Title: Fast imputation using medium or low-coverage sequence data

Author
item Vanraden, Paul
item SUN, CHUANYU - National Association Of Animal Breeders
item O'CONNELL, JEFFREY - University Of Maryland

Submitted to: BioMed Central (BMC) Genetics
Publication Type: Peer Reviewed Journal
Publication Acceptance Date: 6/29/2015
Publication Date: 7/14/2015
Citation: Van Raden, P.M., Sun, C., O'Connell, J.R. 2015. Fast imputation using medium or low-coverage sequence data. BioMed Central (BMC) Genetics. 16:82.

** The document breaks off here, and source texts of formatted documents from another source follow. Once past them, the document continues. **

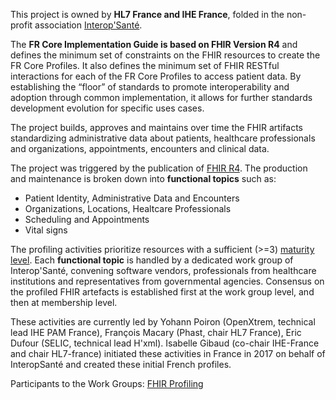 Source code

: This project is owned by **HL7 France and IHE France**, folded in the non-profit association [Interop'Santé](http://www.interopsante.org/).

The **FR Core Implementation Guide is based on FHIR Version R4** and defines the minimum set of constraints on the FHIR resources to create the FR Core Profiles. It also defines the minimum set of FHIR RESTful interactions for each of the FR Core Profiles to access patient data. By establishing the “floor” of standards to promote interoperability and adoption through common implementation, it allows for further standards development evolution for specific uses cases.

The project builds, approves and maintains over time the FHIR artifacts standardizing administrative data about patients, healthcare professionals and organizations, appointments, encounters and clinical data.

The project was triggered by the publication of [FHIR R4](http://hl7.org/fhir/index.html). The production and maintenance is broken down into **functional topics** such as: 
* Patient Identity, Administrative Data and Encounters 
* Organizations, Locations, Healtcare Professionals
* Scheduling and Appointments
* Vital signs

The profiling activities prioritize resources with a sufficient (>=3) [maturity level](http://hl7.org/fhir/versions.html#maturity). Each **functional topic** is handled by a dedicated work group of Interop'Santé, convening software vendors, professionals from healthcare institutions and representatives from governmental agencies. Consensus on the profiled FHIR artefacts is established first at the work group level, and then at membership level.

These activities are currently led by Yohann Poiron (OpenXtrem, technical lead IHE PAM France), François Macary (Phast, chair HL7 France), Eric Dufour (SELIC, technical lead H'xml). Isabelle Gibaud (co-chair IHE-France and chair HL7-france) initiated these activities in France in 2017 on behalf of InteropSanté and created these initial French profiles.

Participants to the Work Groups: [FHIR Profiling](http://www.interopsante.org/412_p_51701/contributions-fhir.html)
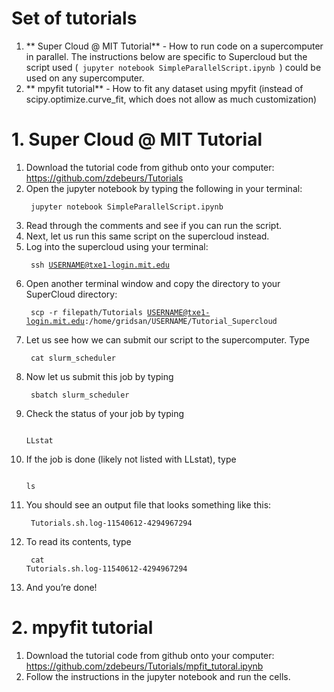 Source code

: # Set of tutorials
1. ** Super Cloud @ MIT Tutorial**  - How to run code on a supercomputer in parallel. The instructions below are specific to Supercloud but the script used (<code> jupyter notebook SimpleParallelScript.ipynb </code>) could be used on any supercomputer.
2. ** mpyfit tutorial**  - How to fit any dataset using mpyfit (instead of scipy.optimize.curve_fit, which does not allow as much customization)


# 1. Super Cloud @ MIT Tutorial
 
1. Download the tutorial code from github onto your computer: https://github.com/zdebeurs/Tutorials
2. Open the jupyter notebook by typing the following in your terminal: <p><code> jupyter notebook SimpleParallelScript.ipynb </code></p> 
3. Read through the comments and see if you can run the script.
4. Next, let us run this same script on the supercloud instead. 
5. Log into the supercloud using your terminal:  <p><code> ssh USERNAME@txe1-login.mit.edu </code></p> 
6. Open another terminal window and copy the directory to your SuperCloud directory: <p><code> scp -r filepath/Tutorials USERNAME@txe1-login.mit.edu:/home/gridsan/USERNAME/Tutorial_Supercloud </code></p> 
8. Let us see how we can submit our script to the supercomputer. Type <p><code> cat slurm_scheduler</code></p> 
9. Now let us submit this job by typing
	<p><code> sbatch slurm_scheduler</code></p> 
10. Check the status of your job by typing <p><code> LLstat</code></p> 
11. If the job is done (likely not listed with LLstat), type <p><code> ls</code></p> 
12. You should see an output file that looks something like this: <p><code> Tutorials.sh.log-11540612-4294967294</code></p> 
13. To read its contents, type <p><code> cat Tutorials.sh.log-11540612-4294967294</code></p> 
14. And you’re done! 


# 2. mpyfit tutorial
1. Download the tutorial code from github onto your computer: https://github.com/zdebeurs/Tutorials/mpfit_tutoral.ipynb
2. Follow the instructions in the jupyter notebook and run the cells.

Interpretive Summary: Direct estimation of unknown genotypes (imputation) from raw genome sequence data can be more accurate than determining sequence genotypes first and then imputing missing genotypes from chips, especially if the sequence data has a low number of reads per nucleotide (read depth) or high error rates. Different imputation strategies are required than those used previously for data from known genotypes. A fast computing algorithm previously designed to impute from lower to higher density chips was adapted to use each animal’s sequence reads directly. The new algorithm imputes genotypes more accurately, especially if high-density genotypes are included in the data for each sequenced animal. Sequencing tools offer a tradeoff between number of animals and average read depth. The imputation strategy can reduce sequencing cost by accurately imputing genotypes using lower coverage for more individuals. More efficient imputation will allow geneticists to locate and test effects of more DNA variants and to include those in future selection programs, thereby increasing the rate of genetic improvement for traits of economic interest.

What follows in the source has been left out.